La Rayuela
Lola Quero
El rey de las cloacas
Paisaje urbano
En el camelo de la Sevilla dual, existe cierta tendencia a contraponer los valores de las dos fiestas grandes de la ciudad, cuando en realidad son complementarias. En cierto sentido, la Feria no sería la misma sin la presencia todavía viva en el recuerdo de la Semana Santa. El capillita, sostengo, es por lo general bastante feriante. La Feria también tiene su itinerario sentimental, y el cofrade feriante los aplica con la precisión de un experimentado diputado de tramo. Llega siempre por el mismo camino, a parecida hora, y frecuenta las mismas casetas, que apenas pasan de la decena.

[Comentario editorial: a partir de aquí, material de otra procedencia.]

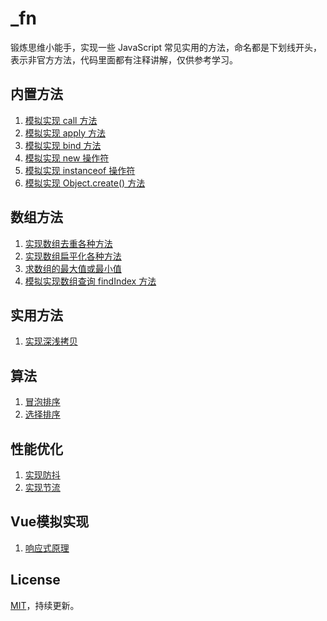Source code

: # _fn

锻炼思维小能手，实现一些 JavaScript 常见实用的方法，命名都是下划线开头，表示非官方方法，代码里面都有注释讲解，仅供参考学习。

## 内置方法
1. [模拟实现 call 方法](_call.js)
2. [模拟实现 apply 方法](_apply.js)
3. [模拟实现 bind 方法](_bind.js)
4. [模拟实现 new 操作符](_new.js)
5. [模拟实现 instanceof 操作符](_instanceof.js)
6. [模拟实现 Object.create() 方法](_Object.create.js)

## 数组方法
1. [实现数组去重各种方法](_unique.js)
2. [实现数组扁平化各种方法](_flatten.js)
3. [求数组的最大值或最小值](_array_max_value.js)
4. [模拟实现数组查询 findIndex 方法](_findIndex.js)

## 实用方法
1. [实现深浅拷贝](_clone.js)

## 算法
1. [冒泡排序](_bubble.js)
2. [选择排序](_select.js)

## 性能优化
1. [实现防抖](_debounce.js)
2. [实现节流](_throttle.js)

## Vue模拟实现
1. [响应式原理](_reactive.js)

## License
[MIT](https://github.com/LFB/_fn/blob/master/LICENSE)，持续更新。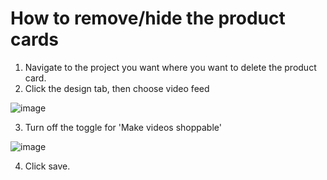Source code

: # How to remove/hide the product cards
1. Navigate to the project you want where you want to delete the product card. 
​
2. Click the design tab, then choose video feed

​![image](https://github.com/user-attachments/assets/96ef1a7d-da4f-43f1-bf31-f0831314893d)

3. Turn off the toggle for 'Make videos shoppable'

![image](https://github.com/user-attachments/assets/cdd30b43-ad3f-43a3-a20e-e4a3db7acc7f)

4. Click save. 
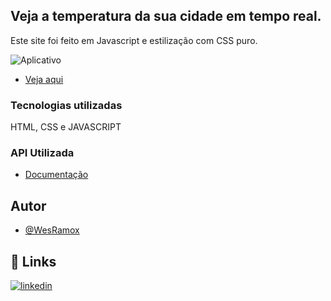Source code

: ## Veja a temperatura da sua cidade em tempo real.

Este site foi feito em Javascript e estilização com CSS puro.

![Aplicativo](https://snipboard.io/2no8bu.jpg)

- [Veja aqui](https://temperatura-hoje.vercel.app/)

### Tecnologias utilizadas

HTML, CSS e JAVASCRIPT

### API Utilizada
- [Documentação](https://www.weatherapi.com/docs/)

## Autor

- [@WesRamox](https://www.github.com/wesramox)

## 🔗 Links
[![linkedin](https://img.shields.io/badge/linkedin-0A66C2?style=for-the-badge&logo=linkedin&logoColor=white)](https://www.linkedin.com/in/wesleyramox/)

Llega el cofrade a la caseta tempranito. El terno azul oscuro es el mismo con el que hace apenas dos semanas se despedía en la plaza de San Lorenzo, y hace un mes lucía orgulloso en el domingo radiante de la función principal, antesala del paraíso. Se adentra hasta el fondo de la barra, donde su camarero de confianza ya le tiene preparada la primera cerveza. De allí sale lo justo y necesario, y sólo cuando ya es irremediable, accede a bailar con un oficio mal aprendido la primera y última sevillana. Sabe que la experiencia, también aquí, es un grado. La tortilla siempre a mano, y nada de experimentos en la bebida con la única excepción del rebujito, aunque vaya contra sus principios.

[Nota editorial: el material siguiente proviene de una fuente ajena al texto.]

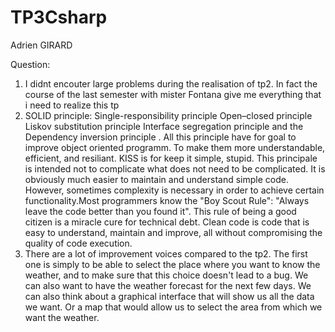 # TP3Csharp
Adrien GIRARD

Question:

1. I didnt encouter large problems during the realisation of tp2. In fact the course of the last semester with mister Fontana give me everything that i need to realize this tp
2. SOLID principle:  Single-responsibility principle Open–closed principle Liskov substitution principle Interface segregation principle and the Dependency inversion principle . All this principle have for goal to improve object oriented programm. To make them more understandable, efficient, and resiliant. 
KISS is for  keep it simple, stupid. This principale is intended not to complicate what does not need to be complicated. It is obviously much easier to maintain and understand simple code. However, sometimes complexity is necessary in order to achieve certain functionality.Most programmers know the "Boy Scout Rule": "Always leave the code better than you found it". This rule of being a good citizen is a miracle cure for technical debt.
Clean code is code that is easy to understand, maintain and improve, all without compromising the quality of code execution.
3. There are a lot of improvement voices compared to the tp2. The first one is simply to be able to select the place where you want to know the weather, and to make sure that this choice doesn't lead to a bug. We can also want to have the weather forecast for the next few days. We can also think about a graphical interface that will show us all the data we want. Or a map that would allow us to select the area from which we want the weather.

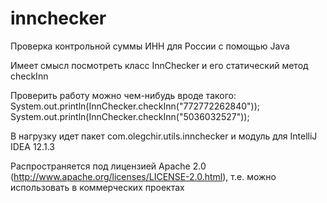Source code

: innchecker
==========

Проверка контрольной суммы ИНН для России с помощью Java

Имеет смысл посмотреть класс InnChecker и его статический метод checkInn

Проверить работу можно чем-нибудь вроде такого:
        System.out.println(InnChecker.checkInn("772772262840"));
        System.out.println(InnChecker.checkInn("5036032527"));

В нагрузку идет пакет com.olegchir.utils.innchecker и модуль для IntelliJ IDEA 12.1.3

Распространяется под лицензией Apache 2.0 (http://www.apache.org/licenses/LICENSE-2.0.html), т.е. можно использовать в коммерческих проектах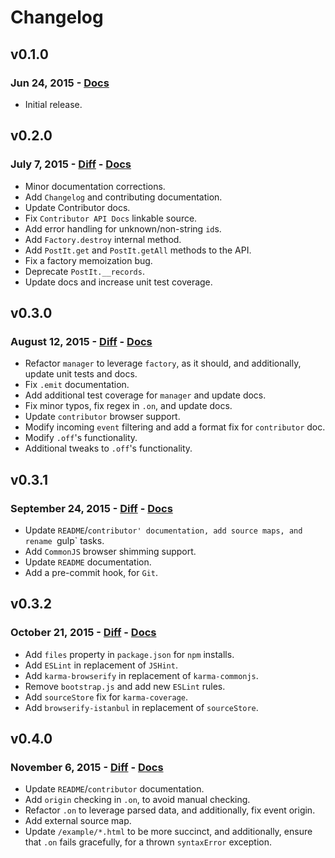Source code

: # Changelog

## v0.1.0

### Jun 24, 2015 - [Docs](https://github.com/outbrain/postit/tree/v0.1.0/docs/contributor)

- Initial release.

## v0.2.0

### July 7, 2015 - [Diff](https://github.com/outbrain/postit/compare/v0.1.0...v0.2.0) - [Docs](https://github.com/outbrain/postit/tree/v0.2.0/docs/contributor/api)

- Minor documentation corrections.
- Add `Changelog` and contributing documentation.
- Update Contributor docs.
- Fix `Contributor API Docs` linkable source.
- Add error handling for unknown/non-string `id`s.
- Add `Factory.destroy` internal method.
- Add `PostIt.get` and `PostIt.getAll` methods to the API.
- Fix a factory memoization bug.
- Deprecate `PostIt.__records`.
- Update docs and increase unit test coverage.

## v0.3.0

### August 12, 2015 - [Diff](https://github.com/outbrain/postit/compare/v0.2.0...v0.3.0) - [Docs](https://github.com/outbrain/postit/tree/v0.3.0/docs/contributor/api)

- Refactor `manager` to leverage `factory`, as it should, and additionally, update unit tests and docs.
- Fix `.emit` documentation.
- Add additional test coverage for `manager` and update docs.
- Fix minor typos, fix regex in `.on`, and update docs.
- Update `contributor` browser support.
- Modify incoming `event` filtering and add a format fix for `contributor` doc.
- Modify `.off`'s functionality.
- Additional tweaks to `.off`'s functionality.

## v0.3.1

### September 24, 2015 - [Diff](https://github.com/outbrain/postit/compare/v0.3.0...v0.3.1) - [Docs](https://github.com/outbrain/postit/tree/v0.3.1/docs/contributor/api)

- Update `README`/`contributor' documentation, add source maps, and rename `gulp` tasks.
- Add `CommonJS` browser shimming support.
- Update `README` documentation.
- Add a pre-commit hook, for `Git`.

## v0.3.2

### October 21, 2015 - [Diff](https://github.com/outbrain/postit/compare/v0.3.1...v0.3.2) - [Docs](https://github.com/outbrain/postit/tree/v0.3.2/docs/contributor/api)

- Add `files` property in `package.json` for `npm` installs.
- Add `ESLint` in replacement of `JSHint`.
- Add `karma-browserify` in replacement of `karma-commonjs`.
- Remove `bootstrap.js` and add new `ESLint` rules.
- Add `sourceStore` fix for `karma-coverage`.
- Add `browserify-istanbul` in replacement of `sourceStore`.

## v0.4.0

### November 6, 2015 - [Diff](https://github.com/outbrain/postit/compare/v0.3.2...v0.4.0) - [Docs](https://github.com/outbrain/postit/tree/v0.4.0/docs/contributor/api)

- Update `README`/`contributor` documentation.
- Add `origin` checking in `.on`, to avoid manual checking.
- Refactor `.on` to leverage parsed data, and additionally, fix event origin.
- Add external source map.
- Update `/example/*.html` to be more succinct, and additionally, ensure that `.on` fails gracefully, for a thrown `syntaxError` exception.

Poco a poco se va llenando la caseta. Un revuelo de volantes y lunares dominan la parte delantera, y en la trastienda, los amigos charlan en corro catavino en mano. Algo de política local, de fútbol (el cofrade de nuestra crónica está contento este año…) y por supuesto de cofradías. ¿Existe algún sitio mejor sitio que la Feria para hablar de cofradías? Siempre hay un poso de autoridad en los comentarios maliciosos de los cofrades capillitas. Que si el supuesto éxito del Consejo no es para tanto, que si vaya la vuelta absurda de tal cofradía, que si ya no se pueda tomar uno una copa mientras espera al Dulce Nombre en los Sindicatos…

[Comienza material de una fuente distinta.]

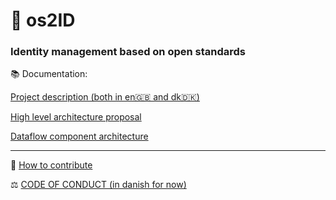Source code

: # 🪪 os2ID
### Identity management based on open standards

📚 Documentation:

[Project description (both in en🇬🇧 and dk🇩🇰)](/docs/project_description.md)

[High level architecture proposal](/docs/High_Level_Architecture.md)

[Dataflow component architecture](/docs/Dataflow_component_architecture.md)

---
🎁 [How to contribute](CONTRIBUTING.md)

⚖️ [CODE OF CONDUCT (in danish for now)](https://github.com/OS2offdig/about/blob/main/CODE_OF_CONDUCT.md)
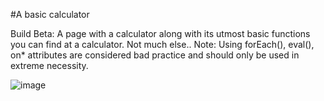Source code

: #A basic calculator
  
Build Beta: A page with a calculator along with its utmost basic functions you can find at a calculator. Not much else..
Note: Using forEach(), eval(), on* attributes are considered bad practice and should only be used in extreme necessity.

![image](https://user-images.githubusercontent.com/130273473/230778917-d84d0554-b81b-480b-af38-69465398472b.png)
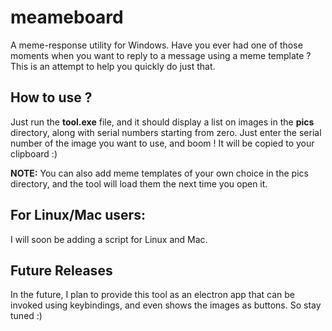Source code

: # meameboard
A meme-response utility for Windows.
Have you ever had one of those moments when you want to reply to a message using a meme template ?
This is an attempt to help you quickly do just that.

## How to use ?
Just run the **tool.exe** file, and it should display a list on images in the **pics** directory, along with serial numbers starting from zero.
Just enter the serial number of the image you want to use, and boom !
It will be copied to your clipboard :)

**NOTE:** You can also add meme templates of your own choice in the pics directory, and the tool will load them the next time you open it.

## For Linux/Mac users:
I will soon be adding a script for Linux and Mac.

## Future Releases
In the future, I plan to provide this tool as an electron app that can be invoked using keybindings, and even shows the images as buttons.
So stay tuned :)
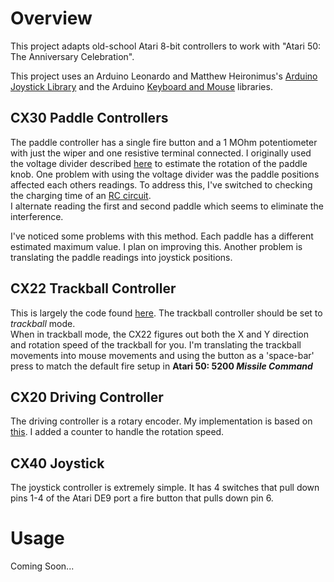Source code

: # Overview
This project adapts old-school Atari 8-bit controllers to work with "Atari 50: The Anniversary Celebration".

This project uses an Arduino Leonardo and Matthew Heironimus's 
[Arduino Joystick Library](https://github.com/MHeironimus/ArduinoJoystickLibrary/tree/version-2.0)
and the Arduino [Keyboard and Mouse](https://docs.arduino.cc/built-in-examples/usb/KeyboardAndMouseControl)
libraries.   

## CX30 Paddle Controllers
The paddle controller has a single fire button and a 1 MOhm potentiometer 
with just the wiper and one resistive terminal connected.  I originally 
used the voltage divider described
[here](https://www.circuitbasics.com/arduino-ohm-meter/) to estimate the 
rotation of the paddle knob.   One problem with using the voltage divider
was the paddle positions affected each others readings.   To address this,
I've switched to checking the charging time of an
[RC circuit](https://www.icode.com/analog-to-digital-conversion-with-rc-circuit-in-microcontroller-projects/).   
I alternate reading the first and second paddle which seems to eliminate 
the interference. 

I've noticed some problems with this method.  Each paddle has a different 
estimated maximum value.  I plan on improving this.  Another problem is 
translating the paddle readings into joystick positions.

## CX22  Trackball Controller
This is largely the code found [here](https://jeffpiepmeier.blogspot.com/2016/08/vintage-atari-cx22-trak-ball-with-usb.html). 
The trackball controller should be set to _trackball_ mode.  
When in trackball mode, the CX22 figures out both the X and Y direction 
and rotation speed of the trackball for you.  I'm translating the trackball movements into 
mouse movements and using the button as a 'space-bar' press to match
the default fire setup in **Atari 50: 5200 _Missile Command_** 

## CX20  Driving Controller
The driving controller is a rotary encoder.  My implementation is based on
[this](https://howtomechatronics.com/tutorials/arduino/rotary-encoder-works-use-arduino/).
I added a counter to handle the rotation speed.

## CX40 Joystick
The joystick controller is extremely simple.  It has 4 switches that pull down pins 1-4 of
the Atari DE9 port a fire button that pulls down pin 6.   

# Usage
Coming Soon...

Son ya las tantas y las copas caen como los kilos en las trabajaderas. Cuando estaba a punto de arreglar el orden del Miércoles Santo, una voz inoportuna le anuncia que nos vamos. En el traqueteo del 41, un ejército de flamencas despeinadas dan cuenta de su jornada ferial por sus móviles, y en el reflejo del cristal, en la mirada cansada del cofrade feriante parece adivinarse algo parecido a una sonrisa: Ya sólo quedan trescientos treinta y cuatro días para el Domingo de Ramos.